Airline Drops Gratuity Ban And Curbside Fee, But Adds Another
In Its Place
Bowing to pressure
Friday from some of its lowest-paid workers, American Airlines
agreed to drop a $2-per-bag fee for check-in service curbside at
airports around the United States as well as the lift of a ban on
tips for skycaps at Logan International Airport.
Skycaps for American at Logan agreed to drop a federal claim in
exchange. As ANN reported, that claim
accused the airline of retaliating against the skycaps for their
win in a recent lawsuit against American by imposing the ban on
tips as of May 1.
According to the Boston Globe, last month a jury in US District
Court in Boston awarded $325,000 to a group of nine current and
former skycaps about for tips they lost when the airline
implemented the curbside baggage fee in September 2005.
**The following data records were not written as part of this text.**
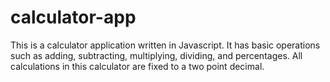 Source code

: # calculator-app

This is a calculator application written in Javascript. It has basic operations such as adding, subtracting, multiplying, dividing, and percentages. All calculations in this calculator are fixed to a two point decimal. 
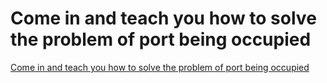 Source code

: # Come in and teach you how to solve the problem of port being occupied
[Come in and teach you how to solve the problem of port being occupied](https://aiwithcloud.com/2022/09/15/come_in_and_teach_you_how_to_solve_the_problem_of_port_being_occupied/) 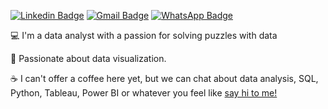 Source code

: [![Linkedin Badge](https://img.shields.io/badge/-DouglasPiasente-blue?style=flat-square&logo=Linkedin&logoColor=white&link=https://www.https://www.linkedin.com/in/douglaspiasente/)](https://www.linkedin.com/in/douglaspiasente/)  [![Gmail Badge](https://img.shields.io/badge/-dpiasente@gmail.com-c14438?style=flat-square&logo=Gmail&logoColor=white&link=mailto:dpiasente@gmail.com)](mailto:dpiasente@gmail.com) [![WhatsApp Badge](https://img.shields.io/badge/-WhatsApp-26B03D?style=flat-square&logo=WhatsApp&logoColor=white&link=https://api.whatsapp.com/send?phone=5511985307725)](https://api.whatsapp.com/send?phone=5511985307725)

💻 I'm a data analyst with a passion for solving puzzles with data

🎨 Passionate about data visualization.

☕ I can't offer a coffee here yet, but we can chat about data analysis, SQL, Python, Tableau, Power BI or whatever you feel like <a target="_blank" href="https://www.linkedin.com/in/douglaspiasente/">say hi to me!</a>
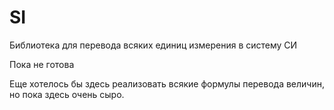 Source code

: # SI
Библиотека для перевода всяких единиц измерения в систему СИ

Пока не готова

Еще хотелось бы здесь реализовать всякие формулы перевода величин, но пока здесь очень сыро.
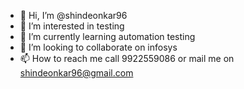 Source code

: - 👋 Hi, I’m @shindeonkar96
- 👀 I’m interested in testing
- 🌱 I’m currently learning automation testing
- 💞️ I’m looking to collaborate on infosys
- 📫 How to reach me call 9922559086 or mail me on shindeonkar96@gmail.com

<!---
shindeonkar96/shindeonkar96 is a ✨ special ✨ repository because its `README.md` (this file) appears on your GitHub profile.
You can click the Preview link to take a look at your changes.
--->
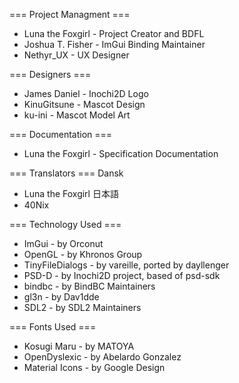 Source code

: === Project Managment ===
 * Luna the Foxgirl - Project Creator and BDFL
 * Joshua T. Fisher - ImGui Binding Maintainer
 * Nethyr_UX        - UX Designer

=== Designers ===
 * James Daniel - Inochi2D Logo
 * KinuGitsune  - Mascot Design
 * ku-ini       - Mascot Model Art

=== Documentation ===
 * Luna the Foxgirl - Specification Documentation

=== Translators ===
Dansk
 * Luna the Foxgirl
日本語
 * 40Nix

=== Technology Used ===
 * ImGui           - by Orconut
 * OpenGL          - by Khronos Group
 * TinyFileDialogs - by vareille, ported by dayllenger
 * PSD-D           - by Inochi2D project, based of psd-sdk
 * bindbc          - by BindBC Maintainers
 * gl3n            - by Dav1dde
 * SDL2            - by SDL2 Maintainers

=== Fonts Used ===
 * Kosugi Maru     - by MATOYA
 * OpenDyslexic    - by Abelardo Gonzalez
 * Material Icons  - by Google Design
Drafted in the corridor of a federal courthouse by lawyers for
each sides to avoid a court hearing on the tips ban, Friday's
agreement appeased skycaps who complained their income has
decreased due to the $2 fee and the drought of additional income
from gratuities.
"I feel vindicated," said Don DiFiore, a 25 year veteran
American skycap at Logan to the Globe. "We've gotten rid of the
$2-a-bag charge, and we're going to have some language on the sign
[at the curb] saying tipping is allowed now."
The concessions will take effect on June 15.
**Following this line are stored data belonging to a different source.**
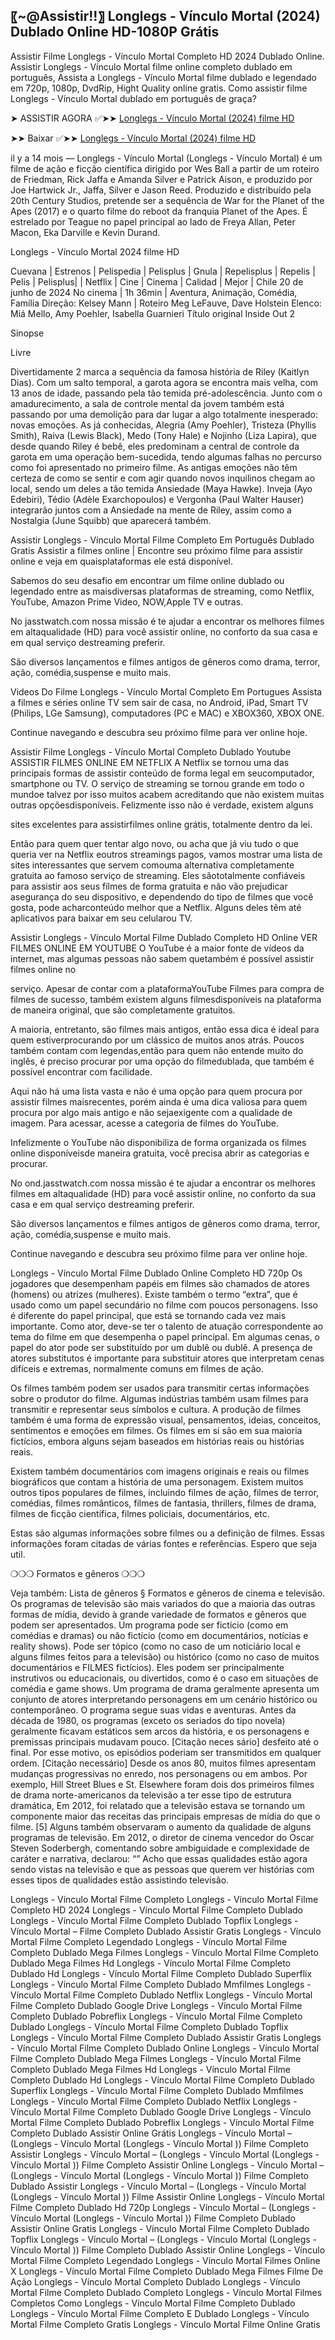 ## 〖~@Assistir!!〗 Longlegs - Vínculo Mortal (2024) Dublado Online HD-1080P Grátis

Assistir Filme Longlegs - Vínculo Mortal Completo HD 2024 Dublado Online. Assistir Longlegs - Vínculo Mortal filme online completo dublado em português, Assista a Longlegs - Vínculo Mortal filme dublado e legendado em 720p, 1080p, DvdRip, Hight Quality online gratis. Como assistir filme Longlegs - Vínculo Mortal dublado em português de graça?

➤ ASSISTIR AGORA ✅➤➤ [Longlegs - Vínculo Mortal (2024) filme HD](https://cornercinema.com/pt/movie/1226578)

➤➤ Baixar ✅➤➤ [Longlegs - Vínculo Mortal (2024) filme HD](https://cornercinema.com/pt/movie/1226578)

il y a 14 mois — Longlegs - Vínculo Mortal (Longlegs - Vínculo Mortal) é um filme de ação e ficção científica dirigido por Wes Ball a partir de um roteiro de Friedman, Rick Jaffa e Amanda Silver e Patrick Aison, e produzido por Joe Hartwick Jr., Jaffa, Silver e Jason Reed. Produzido e distribuído pela 20th Century Studios, pretende ser a sequência de War for the Planet of the Apes (2017) e o quarto filme do reboot da franquia Planet of the Apes. É estrelado por Teague no papel principal ao lado de Freya Allan, Peter Macon, Eka Darville e Kevin Durand.

Longlegs - Vínculo Mortal 2024 filme HD

Cuevana | Estrenos | Pelispedia | Pelisplus | Gnula | Repelisplus | Repelis | Pelis | Pelisplus| | Netflix | Cine | Cinema | Calidad | Mejor | Chile 20 de junho de 2024 No cinema | 1h 36min | Aventura, Animação, Comédia, Família Direção: Kelsey Mann | Roteiro Meg LeFauve, Dave Holstein Elenco: Miá Mello, Amy Poehler, Isabella Guarnieri Título original Inside Out 2

Sinopse

Livre

Divertidamente 2 marca a sequência da famosa história de Riley (Kaitlyn Dias). Com um salto temporal, a garota agora se encontra mais velha, com 13 anos de idade, passando pela tão temida pré-adolescência. Junto com o amadurecimento, a sala de controle mental da jovem também está passando por uma demolição para dar lugar a algo totalmente inesperado: novas emoções. As já conhecidas, Alegria (Amy Poehler), Tristeza (Phyllis Smith), Raiva (Lewis Black), Medo (Tony Hale) e Nojinho (Liza Lapira), que desde quando Riley é bebê, eles predominam a central de controle da garota em uma operação bem-sucedida, tendo algumas falhas no percurso como foi apresentado no primeiro filme. As antigas emoções não têm certeza de como se sentir e com agir quando novos inquilinos chegam ao local, sendo um deles a tão temida Ansiedade (Maya Hawke). Inveja (Ayo Edebiri), Tédio (Adèle Exarchopoulos) e Vergonha (Paul Walter Hauser) integrarão juntos com a Ansiedade na mente de Riley, assim como a Nostalgia (June Squibb) que aparecerá também.

Assistir Longlegs - Vínculo Mortal Filme Completo Em Português Dublado Gratis Assistir a filmes online | Encontre seu próximo filme para assistir online e veja em quaisplataformas ele está disponível.

Sabemos do seu desafio em encontrar um filme online dublado ou legendado entre as maisdiversas plataformas de streaming, como Netflix, YouTube, Amazon Prime Video, NOW,Apple TV e outras.

No jasstwatch.com nossa missão é te ajudar a encontrar os melhores filmes em altaqualidade (HD) para você assistir online, no conforto da sua casa e em qual serviço destreaming preferir.

São diversos lançamentos e filmes antigos de gêneros como drama, terror, ação, comédia,suspense e muito mais.

Videos Do Filme Longlegs - Vínculo Mortal Completo Em Portugues Assista a filmes e séries online TV sem sair de casa, no Android, iPad, Smart TV (Philips, LGe Samsung), computadores (PC e MAC) e XBOX360, XBOX ONE.

Continue navegando e descubra seu próximo filme para ver online hoje.

Assistir Filme Longlegs - Vínculo Mortal Completo Dublado Youtube ASSISTIR FILMES ONLINE EM NETFLIX A Netflix se tornou uma das principais formas de assistir conteúdo de forma legal em seucomputador, smartphone ou TV. O serviço de streaming se tornou grande em todo o mundoe talvez por isso muitos acabem acreditando que não existem muitas outras opçõesdisponíveis. Felizmente isso não é verdade, existem alguns

sites excelentes para assistirfilmes online grátis, totalmente dentro da lei.

Então para quem quer tentar algo novo, ou acha que já viu tudo o que queria ver na Netflix eoutros streamings pagos, vamos mostrar uma lista de sites interessantes que servem comouma alternativa completamente gratuita ao famoso serviço de streaming. Eles sãototalmente confiáveis para assistir aos seus filmes de forma gratuita e não vão prejudicar asegurança do seu dispositivo, e dependendo do tipo de filmes que você gosta, pode acharconteúdo melhor que a Netflix. Alguns deles têm até aplicativos para baixar em seu celularou TV.

Assistir Longlegs - Vínculo Mortal Filme Dublado Completo HD Online VER FILMES ONLINE EM YOUTUBE O YouTube é a maior fonte de vídeos da internet, mas algumas pessoas não sabem quetambém é possível assistir filmes online no

serviço. Apesar de contar com a plataformaYouTube Filmes para compra de filmes de sucesso, também existem alguns filmesdisponíveis na plataforma de maneira original, que são completamente gratuitos.

A maioria, entretanto, são filmes mais antigos, então essa dica é ideal para quem estiverprocurando por um clássico de muitos anos atrás. Poucos também contam com legendas,então para quem não entende muito do inglês, é preciso procurar por uma opção do filmedublada, que também é possível encontrar com facilidade.

Aqui não há uma lista vasta e não é uma opção para quem procura por assistir filmes maisrecentes, porém ainda é uma dica valiosa para quem procura por algo mais antigo e não sejaexigente com a qualidade de imagem. Para acessar, acesse a categoria de filmes do YouTube.

Infelizmente o YouTube não disponibiliza de forma organizada os filmes online disponíveisde maneira gratuita, você precisa abrir as categorias e procurar.

No ond.jasstwatch.com nossa missão é te ajudar a encontrar os melhores filmes em altaqualidade (HD) para você assistir online, no conforto da sua casa e em qual serviço destreaming preferir.

São diversos lançamentos e filmes antigos de gêneros como drama, terror, ação, comédia,suspense e muito mais.

Continue navegando e descubra seu próximo filme para ver online hoje.

Longlegs - Vínculo Mortal Filme Dublado Online Completo HD 720p Os jogadores que desempenham papéis em filmes são chamados de atores (homens) ou atrizes (mulheres). Existe também o termo “extra”, que é usado como um papel secundário no filme com poucos personagens. Isso é diferente do papel principal, que está se tornando cada vez mais importante. Como ator, deve-se ter o talento de atuação correspondente ao tema do filme em que desempenha o papel principal. Em algumas cenas, o papel do ator pode ser substituído por um dublê ou dublê. A presença de atores substitutos é importante para substituir atores que interpretam cenas difíceis e extremas, normalmente comuns em filmes de ação.

Os filmes também podem ser usados para transmitir certas informações sobre o produtor do filme. Algumas indústrias também usam filmes para transmitir e representar seus símbolos e cultura. A produção de filmes também é uma forma de expressão visual, pensamentos, ideias, conceitos, sentimentos e emoções em filmes. Os filmes em si são em sua maioria fictícios, embora alguns sejam baseados em histórias reais ou histórias reais.

Existem também documentários com imagens originais e reais ou filmes biográficos que contam a história de uma personagem. Existem muitos outros tipos populares de filmes, incluindo filmes de ação, filmes de terror, comédias, filmes românticos, filmes de fantasia, thrillers, filmes de drama, filmes de ficção científica, filmes policiais, documentários, etc.

Estas são algumas informações sobre filmes ou a definição de filmes. Essas informações foram citadas de várias fontes e referências. Espero que seja util.

❍❍❍ Formatos e gêneros ❍❍❍

Veja também: Lista de gêneros § Formatos e gêneros de cinema e televisão. Os programas de televisão são mais variados do que a maioria das outras formas de mídia, devido à grande variedade de formatos e gêneros que podem ser apresentados. Um programa pode ser fictício (como em comédias e dramas) ou não fictício (como em documentários, notícias e reality shows). Pode ser tópico (como no caso de um noticiário local e alguns filmes feitos para a televisão) ou histórico (como no caso de muitos documentários e FILMES fictícios). Eles podem ser principalmente instrutivos ou educacionais, ou divertidos, como é o caso em situações de comédia e game shows. Um programa de drama geralmente apresenta um conjunto de atores interpretando personagens em um cenário histórico ou contemporâneo. O programa segue suas vidas e aventuras. Antes da década de 1980, os programas (exceto os seriados do tipo novela) geralmente ficavam estáticos sem arcos da história, e os personagens e premissas principais mudavam pouco. [Citação neces sário] desfeito até o final. Por esse motivo, os episódios poderiam ser transmitidos em qualquer ordem. [Citação necessário] Desde os anos 80, muitos filmes apresentam mudanças progressivas no enredo, nos personagens ou em ambos. Por exemplo, Hill Street Blues e St. Elsewhere foram dois dos primeiros filmes de drama norte-americanos da televisão a ter esse tipo de estrutura dramática, Em 2012, foi relatado que a televisão estava se tornando um componente maior das receitas das principais empresas de mídia do que o filme. [5] Alguns também observaram o aumento da qualidade de alguns programas de televisão. Em 2012, o diretor de cinema vencedor do Oscar Steven Soderbergh, comentando sobre ambiguidade e complexidade de caráter e narrativa, declarou: “” Acho que essas qualidades estão agora sendo vistas na televisão e que as pessoas que querem ver histórias com esses tipos de qualidades estão assistindo televisão.

Longlegs - Vínculo Mortal Filme Completo Longlegs - Vínculo Mortal Filme Completo HD 2024 Longlegs - Vínculo Mortal Filme Completo Dublado Longlegs - Vínculo Mortal Filme Completo Dublado Topflix Longlegs - Vínculo Mortal – Filme Completo Dublado Assistir Gratis Longlegs - Vínculo Mortal Filme Completo Legendado Longlegs - Vínculo Mortal Filme Completo Dublado Mega Filmes Longlegs - Vínculo Mortal Filme Completo Dublado Mega Filmes Hd Longlegs - Vínculo Mortal Filme Completo Dublado Hd Longlegs - Vínculo Mortal Filme Completo Dublado Superflix Longlegs - Vínculo Mortal Filme Completo Dublado Mmfilmes Longlegs - Vínculo Mortal Filme Completo Dublado Netflix Longlegs - Vínculo Mortal Filme Completo Dublado Google Drive Longlegs - Vínculo Mortal Filme Completo Dublado Pobreflix Longlegs - Vínculo Mortal Filme Completo Dublado Longlegs - Vínculo Mortal Filme Completo Dublado Topflix Longlegs - Vínculo Mortal Filme Completo Dublado Assistir Gratis Longlegs - Vínculo Mortal Filme Completo Dublado Online Longlegs - Vínculo Mortal Filme Completo Dublado Mega Filmes Longlegs - Vínculo Mortal Filme Completo Dublado Mega Filmes Hd Longlegs - Vínculo Mortal Filme Completo Dublado Hd Longlegs - Vínculo Mortal Filme Completo Dublado Superflix Longlegs - Vínculo Mortal Filme Completo Dublado Mmfilmes Longlegs - Vínculo Mortal Filme Completo Dublado Netflix Longlegs - Vínculo Mortal Filme Completo Dublado Google Drive Longlegs - Vínculo Mortal Filme Completo Dublado Pobreflix Longlegs - Vínculo Mortal Filme Completo Dublado Assistir Online Grátis Longlegs - Vínculo Mortal – (Longlegs - Vínculo Mortal (Longlegs - Vínculo Mortal )) Filme Completo Assistir Longlegs - Vínculo Mortal – (Longlegs - Vínculo Mortal (Longlegs - Vínculo Mortal )) Filme Completo Assistir Online Longlegs - Vínculo Mortal – (Longlegs - Vínculo Mortal (Longlegs - Vínculo Mortal )) Filme Completo Dublado Assistir Longlegs - Vínculo Mortal – (Longlegs - Vínculo Mortal (Longlegs - Vínculo Mortal )) Filme Assistir Online Longlegs - Vínculo Mortal Filme Completo Dublado Hd 720p Longlegs - Vínculo Mortal – (Longlegs - Vínculo Mortal (Longlegs - Vínculo Mortal )) Filme Completo Dublado Assistir Online Gratis Longlegs - Vínculo Mortal Filme Completo Dublado Topflix Longlegs - Vínculo Mortal – (Longlegs - Vínculo Mortal (Longlegs - Vínculo Mortal )) Filme Completo Dublado Assistir Online Longlegs - Vínculo Mortal Filme Completo Legendado Longlegs - Vínculo Mortal Filmes Online X Longlegs - Vínculo Mortal Filme Completo Dublado Mega Filmes Filme De Ação Longlegs - Vínculo Mortal Completo Dublado Longlegs - Vínculo Mortal Filme Completo Dublado Completo Longlegs - Vínculo Mortal Filmes Completos Como Longlegs - Vínculo Mortal Filme Completo Dublado Longlegs - Vínculo Mortal Filme Completo E Dublado Longlegs - Vínculo Mortal Filme Completo Gratis Longlegs - Vínculo Mortal Filme Online Gratis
Other skycaps feel the airline merely found another way to
offset the $2 baggage fee by adding a larger fee -- namely,
American's recently announcement of an additional $15 for many
passengers to check in a single piece of luggage at either curbside
or within the terminal. The fee follows an earlier decision by the
airline to join the trend among other US carriers to charge $25 to
check a second piece of luggage as a measure to help defray the
costs incurred by rising fuel prices.
"They're making seven times as much" with the new $15 fee than
the airline did with the $2 fee, said Tony Pasuy, another longtime
American skycap. "Why do they need to nickel and dime the
passengers when they're making seven times as much?"
The agreement does not
address whether American skycaps in Boston will get to keep raises
in hourly wages started after the curbside fees went into effect.
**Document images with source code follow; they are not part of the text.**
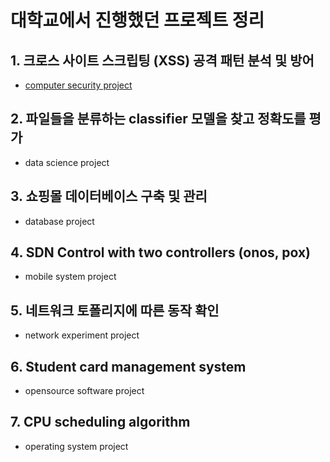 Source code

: # 대학교에서 진행했던 프로젝트 정리

## 1. 크로스 사이트 스크립팅 (XSS) 공격 패턴 분석 및 방어
* [computer security project](#https://github.com/ddytjq/Hongik-university-project/tree/master/computer%20security)

## 2. 파일들을 분류하는 classifier 모델을 찾고 정확도를 평가
* data science project

## 3. 쇼핑몰 데이터베이스 구축 및 관리
* database project

## 4. SDN Control with two controllers (onos, pox)
* mobile system project

## 5. 네트워크 토폴리지에 따른 동작 확인
* network experiment project

## 6. Student card management system
* opensource software project

## 7. CPU scheduling algorithm
* operating system project

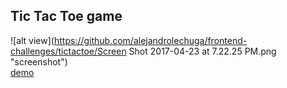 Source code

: ## Tic Tac Toe game  

![alt view](https://github.com/alejandrolechuga/frontend-challenges/tictactoe/Screen Shot 2017-04-23 at 7.22.25 PM.png "screenshot")  
[demo](https://codepen.io/alejandrolechuga/pen/YVWoQE?editors=0010)
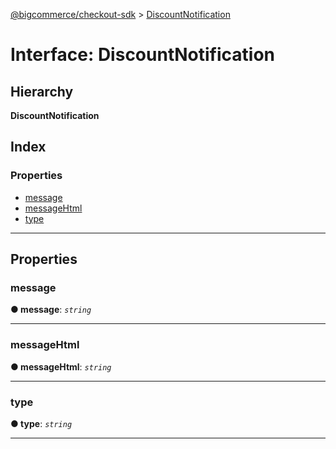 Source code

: [@bigcommerce/checkout-sdk](../README.md) > [DiscountNotification](../interfaces/discountnotification.md)

# Interface: DiscountNotification

## Hierarchy

**DiscountNotification**

## Index

### Properties

* [message](discountnotification.md#message)
* [messageHtml](discountnotification.md#messagehtml)
* [type](discountnotification.md#type)

---

## Properties

<a id="message"></a>

###  message

**● message**: *`string`*

___
<a id="messagehtml"></a>

###  messageHtml

**● messageHtml**: *`string`*

___
<a id="type"></a>

###  type

**● type**: *`string`*

___

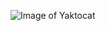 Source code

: ![Image of Yaktocat](https://user-images.githubusercontent.com/90107175/158393719-93968be8-1a98-493a-85db-839a1dc95be2.png)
After the tips ban began, the airline promised them another
raise.
Tim Smith, a spokesman for American, told the Globe he does not
know whether the airline will roll back the hourly wages as a
result of the concessions. When American established the curbside
fees, its Texas-based subcontractor, G2 Secure Staff, raised the
wages of skycaps from $2.63 to $5.15 an hour. Most of the skycaps
were promised a raise to $12 an hour when the tips ban went into
effect.
The agreement will also not stop other legal actions currently
in process. Shannon Liss-Riordan, a lawyer for the skycaps, is
pursuing another pending class-action suit on behalf of American
skycaps in airports across the US Similar to the suit filed and won
by skycaps in Boston, American skycaps elsewhere contend that they
lost tips when $2 curbside baggage fees took effect three years
ago.
"We urge the airlines not to continue the $2-per-bag charge,
which passengers mistake as the skycaps' tips," she said.